== GIVEN RECORDS

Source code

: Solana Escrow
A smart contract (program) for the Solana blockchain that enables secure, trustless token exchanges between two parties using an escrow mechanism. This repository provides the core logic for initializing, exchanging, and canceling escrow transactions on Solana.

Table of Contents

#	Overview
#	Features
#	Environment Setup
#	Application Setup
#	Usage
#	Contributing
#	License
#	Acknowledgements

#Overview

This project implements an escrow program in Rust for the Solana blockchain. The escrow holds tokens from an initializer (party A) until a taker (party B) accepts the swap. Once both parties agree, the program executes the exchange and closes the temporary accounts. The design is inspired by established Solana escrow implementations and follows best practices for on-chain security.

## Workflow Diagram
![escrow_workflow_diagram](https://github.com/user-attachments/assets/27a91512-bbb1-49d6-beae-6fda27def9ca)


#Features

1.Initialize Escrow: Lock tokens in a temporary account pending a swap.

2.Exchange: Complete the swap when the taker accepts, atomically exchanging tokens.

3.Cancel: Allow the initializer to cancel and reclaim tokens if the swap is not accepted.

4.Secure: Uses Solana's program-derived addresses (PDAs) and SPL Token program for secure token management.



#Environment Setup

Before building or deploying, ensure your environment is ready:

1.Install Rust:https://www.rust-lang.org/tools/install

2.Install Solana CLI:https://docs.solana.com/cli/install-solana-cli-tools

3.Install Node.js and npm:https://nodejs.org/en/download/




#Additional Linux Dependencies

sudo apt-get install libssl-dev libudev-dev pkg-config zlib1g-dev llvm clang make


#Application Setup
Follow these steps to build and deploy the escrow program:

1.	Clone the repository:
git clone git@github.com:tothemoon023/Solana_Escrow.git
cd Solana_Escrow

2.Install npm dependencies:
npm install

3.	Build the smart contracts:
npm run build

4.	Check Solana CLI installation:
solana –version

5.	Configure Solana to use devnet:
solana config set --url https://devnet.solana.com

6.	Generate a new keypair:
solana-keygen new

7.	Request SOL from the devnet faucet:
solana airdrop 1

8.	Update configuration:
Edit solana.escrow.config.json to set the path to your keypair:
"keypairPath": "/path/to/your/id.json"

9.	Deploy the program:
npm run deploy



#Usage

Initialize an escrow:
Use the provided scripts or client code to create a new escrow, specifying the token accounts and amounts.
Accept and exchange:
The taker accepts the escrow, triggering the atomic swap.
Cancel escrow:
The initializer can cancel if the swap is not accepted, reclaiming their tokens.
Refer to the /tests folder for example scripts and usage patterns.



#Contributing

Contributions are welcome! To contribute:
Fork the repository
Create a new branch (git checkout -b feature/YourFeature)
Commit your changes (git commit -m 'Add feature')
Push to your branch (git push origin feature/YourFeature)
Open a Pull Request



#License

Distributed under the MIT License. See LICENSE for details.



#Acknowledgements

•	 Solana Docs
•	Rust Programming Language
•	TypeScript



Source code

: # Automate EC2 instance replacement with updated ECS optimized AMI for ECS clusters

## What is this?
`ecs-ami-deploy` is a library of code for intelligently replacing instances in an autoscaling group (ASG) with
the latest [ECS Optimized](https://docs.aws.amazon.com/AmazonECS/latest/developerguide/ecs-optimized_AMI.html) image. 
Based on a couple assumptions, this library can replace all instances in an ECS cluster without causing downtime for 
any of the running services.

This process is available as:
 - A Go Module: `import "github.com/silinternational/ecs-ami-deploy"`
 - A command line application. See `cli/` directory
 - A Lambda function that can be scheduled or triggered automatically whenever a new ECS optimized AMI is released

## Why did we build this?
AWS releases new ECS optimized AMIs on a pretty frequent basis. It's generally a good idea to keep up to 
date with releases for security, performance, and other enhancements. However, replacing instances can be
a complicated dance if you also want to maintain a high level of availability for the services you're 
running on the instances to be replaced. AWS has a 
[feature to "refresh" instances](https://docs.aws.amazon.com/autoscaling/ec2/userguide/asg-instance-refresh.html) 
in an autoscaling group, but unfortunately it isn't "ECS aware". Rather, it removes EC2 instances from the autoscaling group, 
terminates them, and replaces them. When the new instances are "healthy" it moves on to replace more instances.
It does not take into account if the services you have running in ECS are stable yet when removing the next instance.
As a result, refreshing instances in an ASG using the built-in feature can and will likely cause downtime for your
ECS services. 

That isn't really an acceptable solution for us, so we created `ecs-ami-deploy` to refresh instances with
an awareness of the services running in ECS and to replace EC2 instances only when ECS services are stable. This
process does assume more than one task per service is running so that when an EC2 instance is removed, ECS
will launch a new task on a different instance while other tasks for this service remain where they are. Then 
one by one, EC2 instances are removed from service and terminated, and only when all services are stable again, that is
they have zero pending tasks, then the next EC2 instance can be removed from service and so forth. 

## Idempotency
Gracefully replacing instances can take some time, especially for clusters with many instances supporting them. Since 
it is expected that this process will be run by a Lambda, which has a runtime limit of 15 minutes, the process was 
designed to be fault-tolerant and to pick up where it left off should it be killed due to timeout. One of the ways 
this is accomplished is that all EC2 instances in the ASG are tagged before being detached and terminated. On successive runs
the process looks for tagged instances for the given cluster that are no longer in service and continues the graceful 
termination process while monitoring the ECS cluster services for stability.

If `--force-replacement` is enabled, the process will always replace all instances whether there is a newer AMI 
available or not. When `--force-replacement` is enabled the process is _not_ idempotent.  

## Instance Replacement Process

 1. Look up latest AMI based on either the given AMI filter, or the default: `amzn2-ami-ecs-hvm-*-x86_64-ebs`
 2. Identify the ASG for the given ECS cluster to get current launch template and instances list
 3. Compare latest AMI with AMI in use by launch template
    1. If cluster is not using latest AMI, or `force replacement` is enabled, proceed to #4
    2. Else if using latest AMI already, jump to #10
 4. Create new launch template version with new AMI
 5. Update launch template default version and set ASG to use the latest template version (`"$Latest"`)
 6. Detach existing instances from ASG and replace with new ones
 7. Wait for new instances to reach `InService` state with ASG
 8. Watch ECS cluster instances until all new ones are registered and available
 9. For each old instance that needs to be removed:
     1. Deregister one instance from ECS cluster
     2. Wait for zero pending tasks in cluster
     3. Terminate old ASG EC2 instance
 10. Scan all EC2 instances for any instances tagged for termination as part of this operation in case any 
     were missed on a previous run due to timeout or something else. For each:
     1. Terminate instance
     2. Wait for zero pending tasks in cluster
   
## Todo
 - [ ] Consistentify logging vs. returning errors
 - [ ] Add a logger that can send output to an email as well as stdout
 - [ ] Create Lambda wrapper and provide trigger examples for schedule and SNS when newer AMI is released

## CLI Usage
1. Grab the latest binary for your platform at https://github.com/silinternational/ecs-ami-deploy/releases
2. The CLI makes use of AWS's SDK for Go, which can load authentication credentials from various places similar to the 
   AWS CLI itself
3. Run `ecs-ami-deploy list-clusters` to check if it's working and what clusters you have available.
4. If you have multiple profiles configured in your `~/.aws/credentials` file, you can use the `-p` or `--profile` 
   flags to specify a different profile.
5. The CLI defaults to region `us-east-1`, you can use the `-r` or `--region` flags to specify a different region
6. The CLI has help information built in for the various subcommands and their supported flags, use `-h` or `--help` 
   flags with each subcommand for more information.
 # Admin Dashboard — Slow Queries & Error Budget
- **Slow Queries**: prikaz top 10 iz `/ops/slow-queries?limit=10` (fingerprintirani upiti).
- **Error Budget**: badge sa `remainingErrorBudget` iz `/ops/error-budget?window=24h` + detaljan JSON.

====

» WORK TO COMPLETE: Look over the data and work out how many lines include the word "which"; reply with the number only.

» FINISHED TASK: 2